The graph below shows search topics throughout the year. The yellow line represents searches for Pokemon go, showing the clear surge during July and its gradual decline as the phenomena faded out.


To identify relevant topics and organize them by importance, the algorithm performs an analysis of the bursts. First, it identifies the queries, which at some point during the year showed a drastic spike, and then it groups the queries by topic.  The process seems simple but due to the fact queries on one topic can be asked in lots of different ways, it is quite complicated.

To start, queries that contain the same word or set of words are grouped together.  For example, [louboutins song], [louboutins shoes], [louboutins Leningrad], [louboutins buy]. The algorithm then looks for other words that appear in these queries, and identifies relationships between them. This can help to understand what the intention is for the query and how they relate. Combined with the word Louboutins, “clip” and “listen” refer to the users’ interest in the song by Leningrad, while “buy” and “price” is clearly relating to the actual shoes shoes.

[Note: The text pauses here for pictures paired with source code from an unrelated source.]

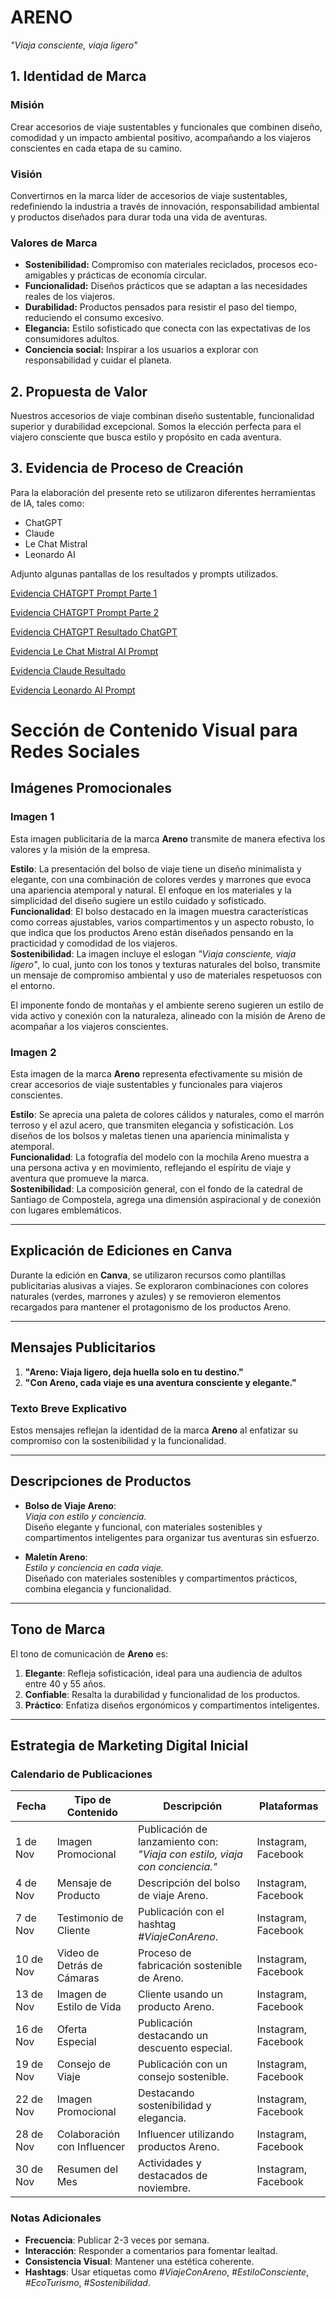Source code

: # ARENO  
*"Viaja consciente, viaja ligero"*  

## 1. Identidad de Marca  

### **Misión**  
Crear accesorios de viaje sustentables y funcionales que combinen diseño, comodidad y un impacto ambiental positivo, acompañando a los viajeros conscientes en cada etapa de su camino.  

### **Visión**  
Convertirnos en la marca líder de accesorios de viaje sustentables, redefiniendo la industria a través de innovación, responsabilidad ambiental y productos diseñados para durar toda una vida de aventuras.  

### **Valores de Marca**  
- **Sostenibilidad:** Compromiso con materiales reciclados, procesos eco-amigables y prácticas de economía circular.  
- **Funcionalidad:** Diseños prácticos que se adaptan a las necesidades reales de los viajeros.  
- **Durabilidad:** Productos pensados para resistir el paso del tiempo, reduciendo el consumo excesivo.  
- **Elegancia:** Estilo sofisticado que conecta con las expectativas de los consumidores adultos.  
- **Conciencia social:** Inspirar a los usuarios a explorar con responsabilidad y cuidar el planeta.  

## 2. Propuesta de Valor  

Nuestros accesorios de viaje combinan diseño sustentable, funcionalidad superior y durabilidad excepcional. Somos la elección perfecta para el viajero consciente que busca estilo y propósito en cada aventura.  

## 3. Evidencia de Proceso de Creación  

Para la elaboración del presente reto se utilizaron diferentes herramientas de IA, tales como:  
- ChatGPT  
- Claude  
- Le Chat Mistral  
- Leonardo AI  

Adjunto algunas pantallas de los resultados y prompts utilizados.  

[Evidencia CHATGPT Prompt Parte 1](https://github.com/amvasquezl25/Areno/blob/main/ArenoEvidencia1AI.png?raw=true)

[Evidencia CHATGPT Prompt Parte 2](https://github.com/amvasquezl25/Areno/blob/main/ArenoEvidencia2AI.png?raw=true)

[Evidencia CHATGPT Resultado ChatGPT](https://github.com/amvasquezl25/Areno/blob/main/ArenoEvidencia4AI.png)

[Evidencia Le Chat Mistral AI Prompt](https://github.com/amvasquezl25/Areno/blob/main/ArenoEvidencia5AI.png?raw=true)

[Evidencia Claude Resultado](https://github.com/amvasquezl25/Areno/blob/main/ArenoEvidencia6AI.png?raw=true)

[Evidencia Leonardo AI Prompt](https://github.com/amvasquezl25/Areno/blob/main/ArenoEvidencia7AI.png?raw=true)

# Sección de Contenido Visual para Redes Sociales

## Imágenes Promocionales

### Imagen 1
Esta imagen publicitaria de la marca **Areno** transmite de manera efectiva los valores y la misión de la empresa.

**Estilo**: La presentación del bolso de viaje tiene un diseño minimalista y elegante, con una combinación de colores verdes y marrones que evoca una apariencia atemporal y natural. El enfoque en los materiales y la simplicidad del diseño sugiere un estilo cuidado y sofisticado.  
**Funcionalidad**: El bolso destacado en la imagen muestra características como correas ajustables, varios compartimentos y un aspecto robusto, lo que indica que los productos Areno están diseñados pensando en la practicidad y comodidad de los viajeros.  
**Sostenibilidad**: La imagen incluye el eslogan *"Viaja consciente, viaja ligero"*, lo cual, junto con los tonos y texturas naturales del bolso, transmite un mensaje de compromiso ambiental y uso de materiales respetuosos con el entorno.  

El imponente fondo de montañas y el ambiente sereno sugieren un estilo de vida activo y conexión con la naturaleza, alineado con la misión de Areno de acompañar a los viajeros conscientes.

### Imagen 2
Esta imagen de la marca **Areno** representa efectivamente su misión de crear accesorios de viaje sustentables y funcionales para viajeros conscientes.  

**Estilo**: Se aprecia una paleta de colores cálidos y naturales, como el marrón terroso y el azul acero, que transmiten elegancia y sofisticación. Los diseños de los bolsos y maletas tienen una apariencia minimalista y atemporal.  
**Funcionalidad**: La fotografía del modelo con la mochila Areno muestra a una persona activa y en movimiento, reflejando el espíritu de viaje y aventura que promueve la marca.  
**Sostenibilidad**: La composición general, con el fondo de la catedral de Santiago de Compostela, agrega una dimensión aspiracional y de conexión con lugares emblemáticos.

---

## Explicación de Ediciones en Canva
Durante la edición en **Canva**, se utilizaron recursos como plantillas publicitarias alusivas a viajes. Se exploraron combinaciones con colores naturales (verdes, marrones y azules) y se removieron elementos recargados para mantener el protagonismo de los productos Areno.

---

## Mensajes Publicitarios
1. **"Areno: Viaja ligero, deja huella solo en tu destino."**  
2. **"Con Areno, cada viaje es una aventura consciente y elegante."**

### Texto Breve Explicativo
Estos mensajes reflejan la identidad de la marca **Areno** al enfatizar su compromiso con la sostenibilidad y la funcionalidad.  

---

## Descripciones de Productos
- **Bolso de Viaje Areno**:  
  *Viaja con estilo y conciencia.*  
  Diseño elegante y funcional, con materiales sostenibles y compartimentos inteligentes para organizar tus aventuras sin esfuerzo.

- **Maletín Areno**:  
  *Estilo y conciencia en cada viaje.*  
  Diseñado con materiales sostenibles y compartimentos prácticos, combina elegancia y funcionalidad.

---

## Tono de Marca
El tono de comunicación de **Areno** es:  
1. **Elegante**: Refleja sofisticación, ideal para una audiencia de adultos entre 40 y 55 años.  
2. **Confiable**: Resalta la durabilidad y funcionalidad de los productos.  
3. **Práctico**: Enfatiza diseños ergonómicos y compartimentos inteligentes.

---

## Estrategia de Marketing Digital Inicial

### Calendario de Publicaciones
| Fecha       | Tipo de Contenido             | Descripción                                             | Plataformas        |
|-------------|-------------------------------|---------------------------------------------------------|--------------------|
| 1 de Nov    | Imagen Promocional            | Publicación de lanzamiento con: *"Viaja con estilo, viaja con conciencia."* | Instagram, Facebook |
| 4 de Nov    | Mensaje de Producto           | Descripción del bolso de viaje Areno.                   | Instagram, Facebook |
| 7 de Nov    | Testimonio de Cliente         | Publicación con el hashtag *#ViajeConAreno*.            | Instagram, Facebook |
| 10 de Nov   | Video de Detrás de Cámaras    | Proceso de fabricación sostenible de Areno.             | Instagram, Facebook |
| 13 de Nov   | Imagen de Estilo de Vida      | Cliente usando un producto Areno.                       | Instagram, Facebook |
| 16 de Nov   | Oferta Especial               | Publicación destacando un descuento especial.           | Instagram, Facebook |
| 19 de Nov   | Consejo de Viaje              | Publicación con un consejo sostenible.                  | Instagram, Facebook |
| 22 de Nov   | Imagen Promocional            | Destacando sostenibilidad y elegancia.                  | Instagram, Facebook |
| 28 de Nov   | Colaboración con Influencer   | Influencer utilizando productos Areno.                  | Instagram, Facebook |
| 30 de Nov   | Resumen del Mes               | Actividades y destacados de noviembre.                  | Instagram, Facebook |

### Notas Adicionales
- **Frecuencia**: Publicar 2-3 veces por semana.  
- **Interacción**: Responder a comentarios para fomentar lealtad.  
- **Consistencia Visual**: Mantener una estética coherente.  
- **Hashtags**: Usar etiquetas como *#ViajeConAreno*, *#EstiloConsciente*, *#EcoTurismo*, *#Sostenibilidad*.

These are two different topics.

To make the list of topics more precise, the algorithm compares the search results according to different queries in these groups.  Queries matching with certain results are categorized to fit into the same topic.

After this list is prepared, they are power ranked for the surge of interest. This is done by looking at the number of queries on the topic and then analyzing the difference between the bursts of interests per topic.  Power is estimated in points from one to one hundred. Comparing the scores, you can figure out which of those caused a greater interest. To illustrate, let’s take a few examples from this year, the next season of “Game of thrones” (100 points) interested users more than the elections in the USA (75 points) and a new iPhone (78 points).